The actual pure loss ratios we posted in our report for the last 20 years are:
YEAR PURE LOSS RATIO
1987 66.6%
1988 66.4%
1989 69.2%
1990 69.4%
1991 68.5%
1992 74.7%
1993 66.7%
1994 67.1%
1995 65.7%
1996 65.5%
1997 60.6%
1998 63.2%
1999 65.4%
2000 68.4%
2001 75.3%
2002 68.8%
2003 62.2%
2004 60.3%
2005 61.5%
2006 53.3%
2007 will be about the same as the 2006 result.
While volatile, I believe that the readers of your blog, Sam, will agree that the trend is down, which is our point. The data show that over half of the time the loss ratio drops, certainly not rising in 18 of 20 years, and is way down over the period.
Perhaps Mr. Hartwig made a clever shift from loss ratios to dollars (his phrase “actual losses” implies this) but that would be very deceptive in the midst of a discussion of declining loss ratios and loss of consumer value per dollar of premium. I will not comment on intent, since Mr. Hartwig is clearly more experienced in that area than I am.
Finally, Mr. Hartwig criticizes a single number in the report--the 2006 surplus figure of $621.8 billion--which he says includes state funds and includes overlap of company surplus.
He is right about the double count and I will fix that in future editions of our profit analysis. But he is wrong about any devastating effect of this number on our report’s findings.

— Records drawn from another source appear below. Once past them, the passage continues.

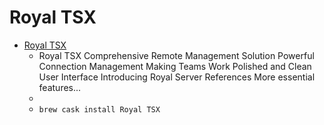 # Royal TSX
- [Royal TSX](https://www.royalapplications.com/ts/mac/features)
  -  Royal TSX Comprehensive Remote Management Solution Powerful Connection Management Making Teams Work Polished and Clean User Interface Introducing Royal Server References More essential features...
  - 
  - `brew cask install Royal TSX`
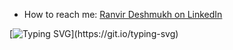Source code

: 
-  How to reach me: [Ranvir Deshmukh on LinkedIn](https://www.linkedin.com/in/ranvir-deshmukh-209706199)

  [![Typing SVG](https://readme-typing-svg.demolab.com?font=Fira+Code&pause=1000&color=571CE0&width=435&lines=I+am+Ranvir;I+love+writing+software+programs.)](https://git.io/typing-svg)

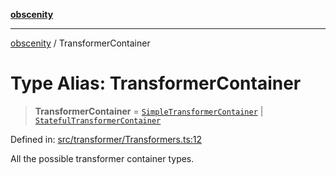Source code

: [**obscenity**](../README.md)

***

[obscenity](../README.md) / TransformerContainer

# Type Alias: TransformerContainer

> **TransformerContainer** = [`SimpleTransformerContainer`](../interfaces/SimpleTransformerContainer.md) \| [`StatefulTransformerContainer`](../interfaces/StatefulTransformerContainer.md)

Defined in: [src/transformer/Transformers.ts:12](https://github.com/jo3-l/obscenity/blob/a386fd116c14542130a643879987c21c9c8a4eb9/src/transformer/Transformers.ts#L12)

All the possible transformer container types.
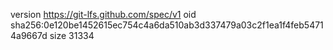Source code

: version https://git-lfs.github.com/spec/v1
oid sha256:0e120be1452615ec754c4a6da510ab3d337479a03c2f1ea1f4feb54714a9667d
size 31334
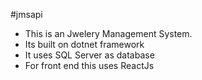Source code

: #jmsapi
- This is an Jwelery Management System.
- Its built on dotnet framework
- It uses SQL Server as database
- For front end this uses ReactJs
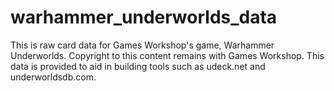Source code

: # warhammer_underworlds_data
This is raw card data for Games Workshop's game, Warhammer Underworlds. Copyright to this content remains with Games Workshop. This data is provided to aid in building tools such as udeck.net and underworldsdb.com.
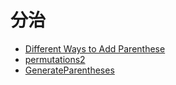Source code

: # **分治**

* [Different Ways to Add Parenthese](./permutations.md)
* [permutations2](./permutations2.md) 
* [GenerateParentheses](./GenerateParentheses.md) 
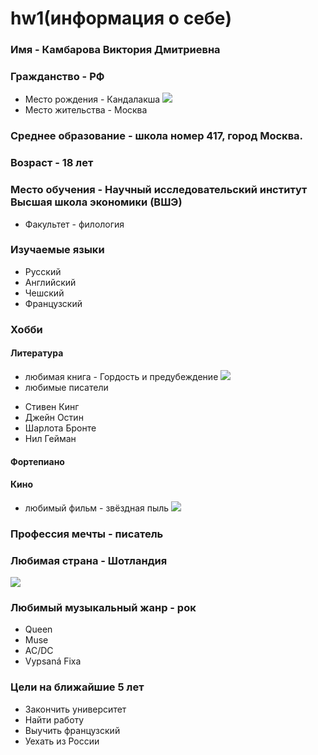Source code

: # hw1(информация о себе) 
### Имя - Камбарова Виктория Дмитриевна 
### Гражданство - РФ
* Место рождения - Кандалакша 
![](https://akuaku.ru/cache/915x515/d9310c41b2284451be8de0735b8010b5.jpg)
* Место жительства - Москва 
### Среднее образование - школа номер 417, город Москва.
### Возраст - 18 лет
### Место обучения - Научный исследовательский институт Высшая школа экономики (ВШЭ) 
* Факультет - филология 
### Изучаемые языки
* Русский 
* Английский
* Чешский 
* Французский
### Хобби
#### Литература 
* любимая книга - Гордость и предубеждение
![](https://i.ytimg.com/vi/ed0N7XgYplM/maxresdefault.jpg)
* любимые писатели 
+ Стивен Кинг
+ Джейн Остин
+ Шарлота Бронте
+ Нил Гейман
#### Фортепиано 
#### Кино
- любимый фильм - звёздная пыль 
![](http://dreamworlds.ru/uploads/posts/2013-07/1374475127_w800x600_4610.jpg)
### Профессия мечты - писатель 
### Любимая страна - Шотландия 
![](https://bestmaps.ru/files/content_images/20143005142638.jpg)
### Любимый музыкальный жанр - рок 
* Queen 
* Muse
* AC/DC
* Vypsaná Fixa

### Цели на ближайшие 5 лет
* Закончить университет 
* Найти работу
* Выучить французский 
* Уехать из России
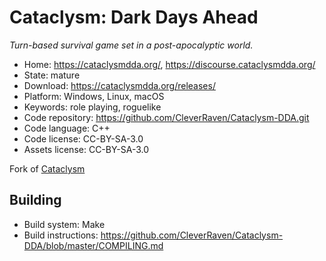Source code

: # Cataclysm: Dark Days Ahead

_Turn-based survival game set in a post-apocalyptic world._

- Home: https://cataclysmdda.org/, https://discourse.cataclysmdda.org/
- State: mature 
- Download: https://cataclysmdda.org/releases/
- Platform: Windows, Linux, macOS
- Keywords: role playing, roguelike
- Code repository: https://github.com/CleverRaven/Cataclysm-DDA.git
- Code language: C++
- Code license: CC-BY-SA-3.0
- Assets license: CC-BY-SA-3.0

Fork of [Cataclysm](cataclysm.md)

## Building

- Build system: Make
- Build instructions: https://github.com/CleverRaven/Cataclysm-DDA/blob/master/COMPILING.md
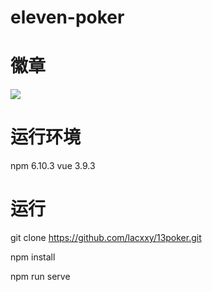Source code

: # eleven-poker
# 徽章
<a href="https://travis-ci.org/onevcat/Kingfisher">![](https://img.shields.io/travis/onevcat/Kingfisher/master.svg)</a>

# 运行环境

npm 6.10.3
vue 3.9.3

# 运行
 
 git clone https://github.com/lacxxy/13poker.git
 
 npm install
 
 npm run serve
 
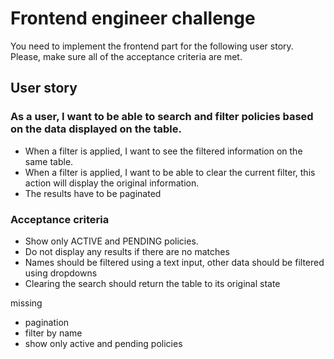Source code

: # Frontend engineer challenge

You need to implement the frontend part for the following user story. Please, make sure all of the acceptance criteria are met.

## User story

### As a user, I want to be able to search and filter policies based on the data displayed on the table.

- When a filter is applied, I want to see the filtered information on the same table.
- When a filter is applied, I want to be able to clear the current filter, this action will display the original information.
- The results have to be paginated

### Acceptance criteria

- Show only ACTIVE and PENDING policies.
- Do not display any results if there are no matches
- Names should be filtered using a text input, other data should be filtered using dropdowns
- Clearing the search should return the table to its original state

missing
- pagination
- filter by name
- show only active and pending policies
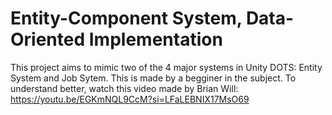 # Entity-Component System, Data-Oriented Implementation
This project aims to mimic two of the 4 major systems in Unity DOTS: Entity System and Job Sytem. This is made by a begginer in the subject.
To understand better, watch this video made by Brian Will: https://youtu.be/EGKmNQL9CcM?si=LFaLEBNIX17MsO69

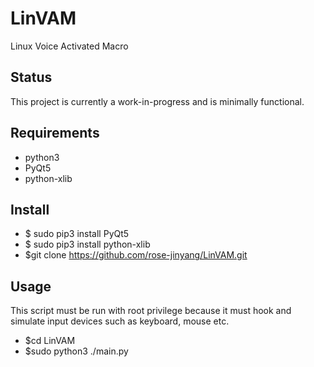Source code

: # LinVAM
Linux Voice Activated Macro
## Status
This project is currently a work-in-progress and is minimally functional.
## Requirements
- python3
- PyQt5
- python-xlib
## Install
- $ sudo pip3 install PyQt5
- $ sudo pip3 install python-xlib
- $git clone https://github.com/rose-jinyang/LinVAM.git
## Usage
This script must be run with root privilege because it must hook and simulate input devices such as keyboard, mouse etc.
- $cd LinVAM
- $sudo python3 ./main.py


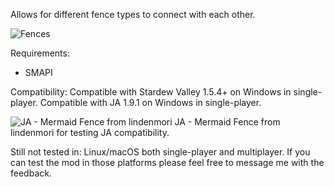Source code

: Allows for different fence types to connect with each other.

![Fences](/docs/img/fences_big.PNG)

Requirements:
- SMAPI

Compatibility:
Compatible with Stardew Valley 1.5.4+ on Windows in single-player.
Compatible with JA 1.9.1 on Windows in single-player.

![JA - Mermaid Fence from lindenmori](/docs/img/fences_JA.PNG)
JA - Mermaid Fence from lindenmori for testing JA compatibility.

Still not tested in: Linux/macOS both single-player and multiplayer.
If you can test the mod in those platforms please feel free to message me with the feedback.
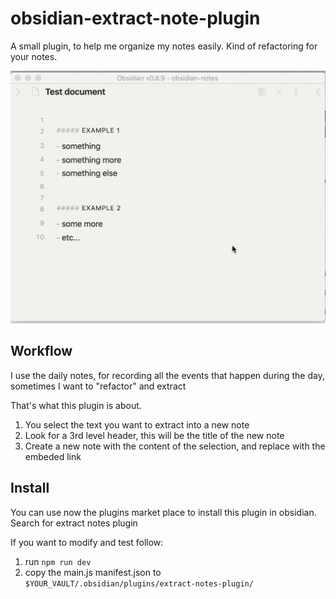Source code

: # obsidian-extract-note-plugin

A small plugin, to help me organize my notes easily. Kind of refactoring for your notes.

![](./example.gif)

## Workflow

I use the daily notes, for recording all the events that happen during the day, sometimes I want to "refactor" and extract

That's what this plugin is about.

1. You select the text you want to extract into a new note
2. Look for a 3rd level header, this will be the title of the new note
3. Create a new note with the content of the selection, and replace with the embeded link

## Install

You can use now the plugins market place to install this plugin in obsidian. Search for extract notes plugin

If you want to modify and test follow:

1. run `npm run dev`
2. copy the main.js manifest.json to `$YOUR_VAULT/.obsidian/plugins/extract-notes-plugin/`
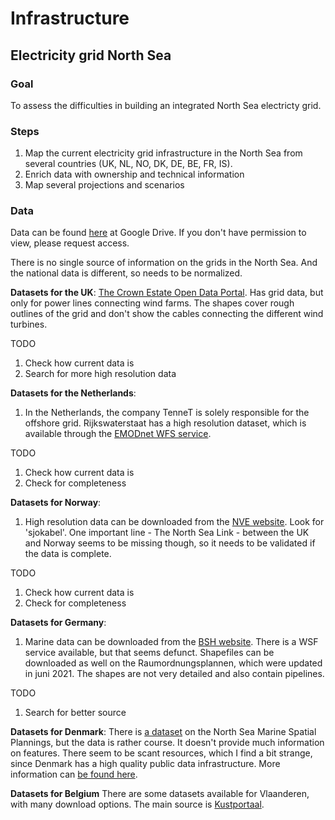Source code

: # Infrastructure

## Electricity grid North Sea

### Goal

To assess the difficulties in building an integrated North Sea electricty grid. 

### Steps

1. Map the current electricity grid infrastructure in the North Sea from several countries (UK, NL, NO, DK, DE, BE, FR, IS).
2. Enrich data with ownership and technical information
3. Map several projections and scenarios


### Data

Data can be found [here](https://drive.google.com/drive/folders/172s9TT5Hku6foSEVWFAkqgUh7G5RAGQV?usp=sharing) at Google Drive. If you don't have permission to view, please request access.

There is no single source of information on the grids in the North Sea. And the national data is different, so needs to be normalized.

**Datasets for the UK**:
[The Crown Estate Open Data Portal](https://opendata-thecrownestate.opendata.arcgis.com/). Has grid data, but only for power lines connecting wind farms. The shapes cover rough outlines of the grid and don't show the cables connecting the different wind turbines.

TODO
1. Check how current data is
2. Search for more high resolution data

**Datasets for the Netherlands**:
1. In the Netherlands, the company TenneT is solely responsible for the offshore grid. Rijkswaterstaat has a high resolution dataset, which is available through the [EMODnet WFS service](https://emodnet.ec.europa.eu/en/emodnet-web-service-documentation). 

TODO
1. Check how current data is
2. Check for completeness

**Datasets for Norway**:
1. High resolution data can be downloaded from the [NVE website](https://www.nve.no/map-services/). Look for 'sjokabel'. One important line - The North Sea Link - between the UK and Norway seems to be missing though, so it needs to be validated if the data is complete. 

TODO
1. Check how current data is
2. Check for completeness

**Datasets for Germany**:
1. Marine data can be downloaded from the [BSH website](https://www.bsh.de/EN/DATA/GeoSeaPortal/geoseaportal_node.html;jsessionid=EF13EF81A7B022395391958E30AF2BE3.live21301). There is a WSF service available, but that seems defunct. Shapefiles can be downloaded as well on the Raumordnungsplannen, which were updated in juni 2021. The shapes are not very detailed and also contain pipelines. 

TODO
1. Search for better source

**Datasets for Denmark**:
There is [a dataset](https://geodata-info.dk/srv/dan/catalog.search#/metadata/44b34117-cf77-40ed-a099-6ec1a5e6bb75) on the North Sea Marine Spatial Plannings, but the data is rather course. It doesn't provide much information on features. There seem to be scant resources, which I find a bit strange, since Denmark has a high quality public data infrastructure. More information can [be found here](https://dma.dk/growth-and-framework-conditions/maritime-spatial-plan).

**Datasets for Belgium**
There are some datasets available for Vlaanderen, with many download options. The main source is [Kustportaal](https://www.kustportaal.be/nl).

The number in question appears in the report in a column of data at page 29. It identifies that the data includes state funds in the footnote on that page. The surplus of state funds is available in catastrophes, such as in terrorism attacks producing workers' compensation claims, and is therefore appropriately included.
The most important point about the surplus number is that the figure is not used in any way in the development of CFA’s four key findings, that:
(1) There is decreased consumer value in P&C insurance (as measured by declining loss ratios of only private insurers, with no double counting or state funds included),
(2) There are extremely excessive profits (as measured by declining loss ratios of only private insurers, with no double counting or state funds included),
(3) There is significantly excessive surplus today. (We did not use the number Mr. Hartwig attacks in making this claim. Indeed we used Mr. Hartwig’s own Earlybird Forecast Report, which admits: “At the same time, there is excess capital in the industry today—estimated by some analysts to be as much as $100 billion—that is driving down returns on equity.”) or
(4) There are excessive reserve levels today (which are based on ISO reported redundancies).